Mas é curioso perceber como Fúria Primitiva faz de tudo isso uma virtude, ao invés de uma muleta. Sua natureza de filme-colagem, seu status como obra de um cineasta buscando uma voz própria em meio às muitas vozes que fizeram raízes em sua psique, só o fazem mais contemporâneo. Conscientemente ou não, Patel dirige aqui um filme de ação perfeito para a era pós-John Wick, pós-RRR, pós-todo o resto que já vimos antes, em escala megalomaníaca, em telas de todo o tamanho. Um filme que, na melhor tradição pop, transforma esse referencial em algo completamente novo.
A chave, nesse caso, é como Patel e seus corroteiristas, Paul Angunawela e John Collee, integram todas as referências a uma história muito específica, que desejam profundamente contar. A trama em si não é complicada: aqui, o protagonista sem nome (Patel) tenta vingar a morte brutal da mãe, que ele testemunhou quando criança, se infiltrando em um clube exclusivo frequentado por vários oficiais corruptos do governo indiano - mas, especialmente, pelo chefe de polícia Rana Singh (Sikandar Kher). O que ele não sabe é que o guru Baba Shakti (Makarand Deshpande), apoiador de um candidato presidencial ultranacionalista, está por trás de toda a falcatrua e fará de tudo para pará-lo.
Nada que Steven Seagal não tenha feito antes, certo? Pois é, mas nunca escapa a Fúria Primitiva a ironia do fato de que Dev Patel não tem nada de Steven Seagal. Na frente das câmeras, ele cria um herói que não dissimula a fragilidade do próprio corpo, e que assume a crueza errática de sua ira - o que, de certa forma, só adoça ainda mais o seu eventual triunfo. É uma performance que não varia muito da angústia muito orgânica que Patel mostrou ser capaz de expressar em outros papéis, mas sem dúvida Fúria Primitiva é o filme que melhor faz uso dessa habilidade do ator, do carisma quase antitético que ele demonstra em sua comunicação fácil, mas nunca vistosa, com a câmera. Eis aqui um homem que não queremos ser, mas que queremos ver vencendo.

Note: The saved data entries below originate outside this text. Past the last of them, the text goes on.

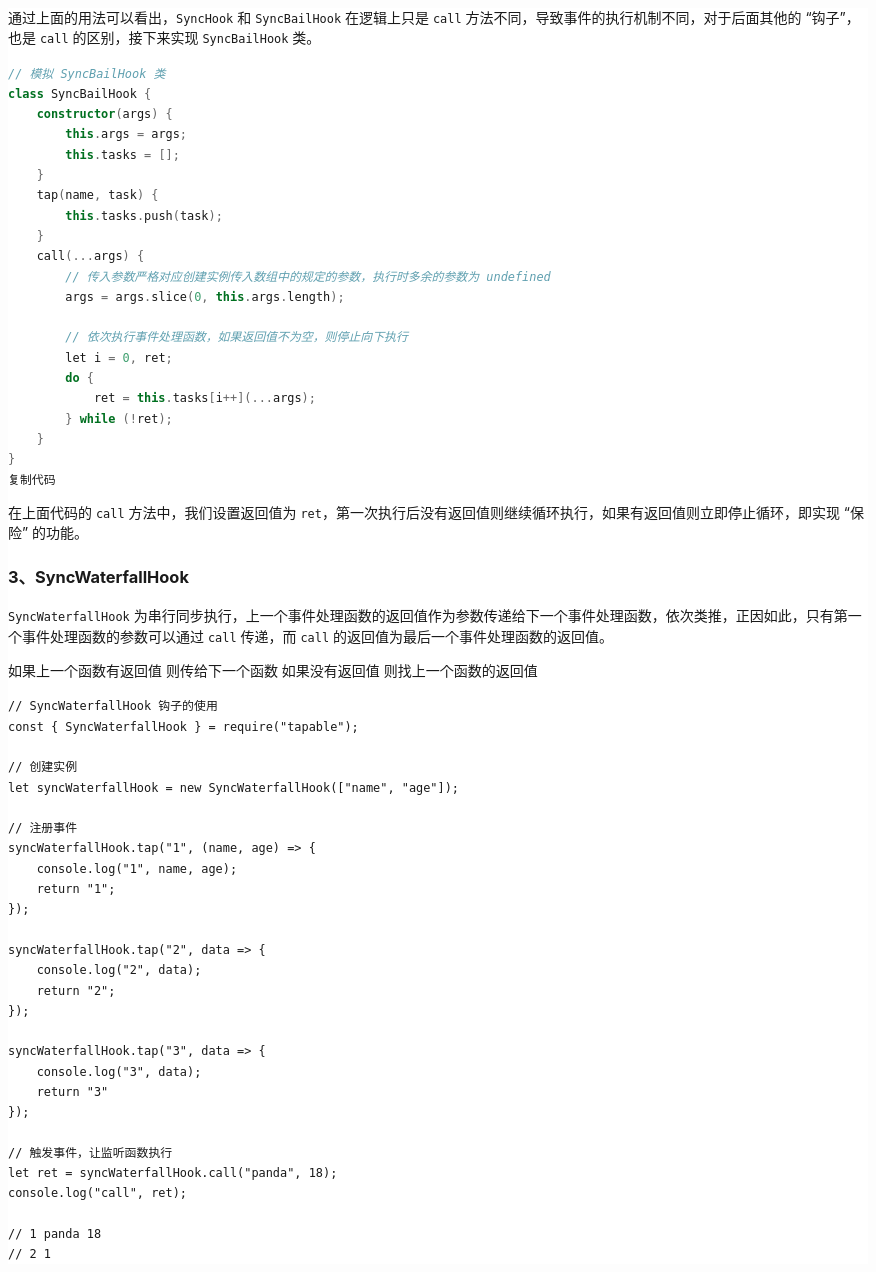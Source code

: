 通过上面的用法可以看出，`SyncHook` 和 `SyncBailHook` 在逻辑上只是 `call` 方法不同，导致事件的执行机制不同，对于后面其他的 “钩子”，也是 `call` 的区别，接下来实现 `SyncBailHook` 类。



```kotlin
// 模拟 SyncBailHook 类
class SyncBailHook {
    constructor(args) {
        this.args = args;
        this.tasks = [];
    }
    tap(name, task) {
        this.tasks.push(task);
    }
    call(...args) {
        // 传入参数严格对应创建实例传入数组中的规定的参数，执行时多余的参数为 undefined
        args = args.slice(0, this.args.length);

        // 依次执行事件处理函数，如果返回值不为空，则停止向下执行
        let i = 0, ret;
        do {
            ret = this.tasks[i++](...args);
        } while (!ret);
    }
}
复制代码
```

在上面代码的 `call` 方法中，我们设置返回值为 `ret`，第一次执行后没有返回值则继续循环执行，如果有返回值则立即停止循环，即实现 “保险” 的功能。

### 3、SyncWaterfallHook

`SyncWaterfallHook` 为串行同步执行，上一个事件处理函数的返回值作为参数传递给下一个事件处理函数，依次类推，正因如此，只有第一个事件处理函数的参数可以通过 `call` 传递，而 `call` 的返回值为最后一个事件处理函数的返回值。

如果上一个函数有返回值 则传给下一个函数 如果没有返回值 则找上一个函数的返回值

```tsx
// SyncWaterfallHook 钩子的使用
const { SyncWaterfallHook } = require("tapable");

// 创建实例
let syncWaterfallHook = new SyncWaterfallHook(["name", "age"]);

// 注册事件
syncWaterfallHook.tap("1", (name, age) => {
    console.log("1", name, age);
    return "1";
});

syncWaterfallHook.tap("2", data => {
    console.log("2", data);
    return "2";
});

syncWaterfallHook.tap("3", data => {
    console.log("3", data);
    return "3"
});

// 触发事件，让监听函数执行
let ret = syncWaterfallHook.call("panda", 18);
console.log("call", ret);

// 1 panda 18
// 2 1
```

A partir disso, Patel trabalha atrás das câmeras para amarrar a identificação do público com o personagem a um ideal de heroísmo muito mais urgente do que aqueles que vemos grandes franquias de ação construindo na atualidade. Fúria Primitiva é bom em entrelaçar sua porradaria, seu impulso de vingança, ao conceito de um mundo dividido entre esferas de poder e esferas sem poder, um contraste herdado da tradição social do cinema indiano, sempre mergulhado no sistema de castas, no passado colonial do país, no ressentimento e nas comunidades paralelas que a história indiana construiu - e que a mitologia hindu reflete.
O filme evoca, assim, a ideia de um herói que nasce das raízes mais profundas dessa mitologia, apelando à ancestralidade para apontar a um futuro mais justo. Um herói que conta entre seus inimigos as corrupções sórdidas que são figurinhas fáceis no cinema de ação B, mas que também colide com a perversidade dos “mercadores da paz”, que pregam a docilidade a um povo oprimido. Lá perto do final, religião, família e justiça social se entrelaçam, inextricáveis, e é aí que o espectador - talvez ainda congelado naquela pose do DiCaprio - percebe que há algo de pessoal, cultural, de profundamente sentido, aqui. E estreante ou não, derivativo ou não, é difícil de argumentar contra um filme assim.